[Data — start]

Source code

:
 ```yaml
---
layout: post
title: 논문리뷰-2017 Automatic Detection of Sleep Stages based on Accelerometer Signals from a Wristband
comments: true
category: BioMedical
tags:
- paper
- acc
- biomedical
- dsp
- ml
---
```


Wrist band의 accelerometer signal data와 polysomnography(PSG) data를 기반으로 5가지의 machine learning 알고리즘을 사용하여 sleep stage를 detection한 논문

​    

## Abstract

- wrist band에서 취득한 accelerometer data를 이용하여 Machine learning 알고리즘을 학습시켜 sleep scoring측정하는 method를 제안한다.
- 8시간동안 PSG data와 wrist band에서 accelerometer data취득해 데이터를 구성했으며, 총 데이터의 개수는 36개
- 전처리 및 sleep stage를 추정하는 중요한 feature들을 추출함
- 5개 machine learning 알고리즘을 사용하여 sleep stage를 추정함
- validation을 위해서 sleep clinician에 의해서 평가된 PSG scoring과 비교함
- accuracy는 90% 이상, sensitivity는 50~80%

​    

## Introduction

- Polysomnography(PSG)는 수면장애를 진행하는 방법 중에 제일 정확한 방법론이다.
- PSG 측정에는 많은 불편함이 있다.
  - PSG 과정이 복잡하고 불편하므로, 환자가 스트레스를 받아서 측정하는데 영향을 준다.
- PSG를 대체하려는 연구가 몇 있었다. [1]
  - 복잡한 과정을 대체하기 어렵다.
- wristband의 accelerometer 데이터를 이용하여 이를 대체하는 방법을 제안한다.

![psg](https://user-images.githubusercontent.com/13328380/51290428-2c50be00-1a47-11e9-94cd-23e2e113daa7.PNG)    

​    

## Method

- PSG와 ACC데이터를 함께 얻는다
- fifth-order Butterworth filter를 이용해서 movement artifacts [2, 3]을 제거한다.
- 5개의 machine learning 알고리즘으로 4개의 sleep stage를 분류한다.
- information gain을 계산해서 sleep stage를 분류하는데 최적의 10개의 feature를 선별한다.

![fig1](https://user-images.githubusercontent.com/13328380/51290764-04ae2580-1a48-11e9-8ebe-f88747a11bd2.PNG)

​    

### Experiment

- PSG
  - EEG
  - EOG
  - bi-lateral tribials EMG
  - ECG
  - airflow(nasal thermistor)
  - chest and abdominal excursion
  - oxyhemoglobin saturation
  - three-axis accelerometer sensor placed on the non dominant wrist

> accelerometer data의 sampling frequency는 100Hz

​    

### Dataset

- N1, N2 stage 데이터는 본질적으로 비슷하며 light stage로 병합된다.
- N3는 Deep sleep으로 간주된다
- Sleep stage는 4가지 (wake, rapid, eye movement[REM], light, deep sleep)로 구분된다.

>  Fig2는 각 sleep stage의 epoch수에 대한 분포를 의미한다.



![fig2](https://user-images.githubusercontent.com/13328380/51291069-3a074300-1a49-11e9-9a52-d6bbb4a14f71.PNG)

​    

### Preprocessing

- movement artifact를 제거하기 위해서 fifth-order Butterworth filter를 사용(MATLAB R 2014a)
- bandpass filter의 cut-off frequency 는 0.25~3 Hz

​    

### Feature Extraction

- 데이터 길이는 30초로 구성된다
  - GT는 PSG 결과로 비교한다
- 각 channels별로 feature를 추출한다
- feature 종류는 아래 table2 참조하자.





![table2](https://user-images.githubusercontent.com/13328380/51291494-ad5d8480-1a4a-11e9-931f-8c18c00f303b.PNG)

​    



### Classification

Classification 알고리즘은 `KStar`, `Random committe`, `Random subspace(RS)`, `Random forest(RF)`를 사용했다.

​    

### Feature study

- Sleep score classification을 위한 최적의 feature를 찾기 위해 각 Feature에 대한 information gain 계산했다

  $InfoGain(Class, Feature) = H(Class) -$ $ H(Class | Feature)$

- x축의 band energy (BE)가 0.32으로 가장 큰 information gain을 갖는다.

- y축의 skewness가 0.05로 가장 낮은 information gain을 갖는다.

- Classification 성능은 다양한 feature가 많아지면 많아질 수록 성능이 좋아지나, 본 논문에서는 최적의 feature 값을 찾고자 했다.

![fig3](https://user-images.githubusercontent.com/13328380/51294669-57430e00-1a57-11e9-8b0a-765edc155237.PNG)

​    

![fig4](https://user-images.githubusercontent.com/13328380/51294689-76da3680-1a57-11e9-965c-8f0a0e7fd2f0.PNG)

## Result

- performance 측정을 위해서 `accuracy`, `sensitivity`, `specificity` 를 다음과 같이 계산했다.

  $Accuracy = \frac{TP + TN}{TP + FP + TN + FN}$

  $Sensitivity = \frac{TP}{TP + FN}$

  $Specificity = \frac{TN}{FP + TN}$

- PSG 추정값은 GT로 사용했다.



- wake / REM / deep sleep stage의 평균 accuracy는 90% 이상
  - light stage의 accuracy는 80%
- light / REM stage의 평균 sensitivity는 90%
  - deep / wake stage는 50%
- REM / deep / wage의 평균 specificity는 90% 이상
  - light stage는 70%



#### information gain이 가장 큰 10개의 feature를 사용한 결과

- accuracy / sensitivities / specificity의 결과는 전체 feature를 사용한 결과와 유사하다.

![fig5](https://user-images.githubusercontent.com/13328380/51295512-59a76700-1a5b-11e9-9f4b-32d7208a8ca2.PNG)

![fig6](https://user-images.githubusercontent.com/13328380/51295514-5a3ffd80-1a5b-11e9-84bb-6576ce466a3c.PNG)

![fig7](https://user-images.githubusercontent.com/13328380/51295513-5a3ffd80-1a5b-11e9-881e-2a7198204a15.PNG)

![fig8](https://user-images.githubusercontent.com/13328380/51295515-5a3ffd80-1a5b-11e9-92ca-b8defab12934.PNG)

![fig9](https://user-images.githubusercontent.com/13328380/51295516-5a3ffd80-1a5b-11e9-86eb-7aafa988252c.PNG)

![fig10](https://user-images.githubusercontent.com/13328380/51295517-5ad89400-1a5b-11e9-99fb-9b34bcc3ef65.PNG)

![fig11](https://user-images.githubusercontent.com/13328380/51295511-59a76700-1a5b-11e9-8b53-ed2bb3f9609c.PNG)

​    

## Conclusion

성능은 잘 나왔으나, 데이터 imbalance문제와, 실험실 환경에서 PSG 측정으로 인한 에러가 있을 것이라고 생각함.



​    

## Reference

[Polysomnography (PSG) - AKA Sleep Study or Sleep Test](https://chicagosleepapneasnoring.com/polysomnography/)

[Data — finish]

◆ What you should do
Write out the lines of the entries, word for word, from the first through the one containing "- PSG와 ACC데이터를 함께 얻는다", and stop at that line.

◆ Task response
Source code

:
 ```yaml
---
layout: post
title: 논문리뷰-2017 Automatic Detection of Sleep Stages based on Accelerometer Signals from a Wristband
comments: true
category: BioMedical
tags:
- paper
- acc
- biomedical
- dsp
- ml
---
```


Wrist band의 accelerometer signal data와 polysomnography(PSG) data를 기반으로 5가지의 machine learning 알고리즘을 사용하여 sleep stage를 detection한 논문

​    

## Abstract

- wrist band에서 취득한 accelerometer data를 이용하여 Machine learning 알고리즘을 학습시켜 sleep scoring측정하는 method를 제안한다.
- 8시간동안 PSG data와 wrist band에서 accelerometer data취득해 데이터를 구성했으며, 총 데이터의 개수는 36개
- 전처리 및 sleep stage를 추정하는 중요한 feature들을 추출함
- 5개 machine learning 알고리즘을 사용하여 sleep stage를 추정함
- validation을 위해서 sleep clinician에 의해서 평가된 PSG scoring과 비교함
- accuracy는 90% 이상, sensitivity는 50~80%

​    

## Introduction

- Polysomnography(PSG)는 수면장애를 진행하는 방법 중에 제일 정확한 방법론이다.
- PSG 측정에는 많은 불편함이 있다.
  - PSG 과정이 복잡하고 불편하므로, 환자가 스트레스를 받아서 측정하는데 영향을 준다.
- PSG를 대체하려는 연구가 몇 있었다. [1]
  - 복잡한 과정을 대체하기 어렵다.
- wristband의 accelerometer 데이터를 이용하여 이를 대체하는 방법을 제안한다.

![psg](https://user-images.githubusercontent.com/13328380/51290428-2c50be00-1a47-11e9-94cd-23e2e113daa7.PNG)    

​    

## Method

- PSG와 ACC데이터를 함께 얻는다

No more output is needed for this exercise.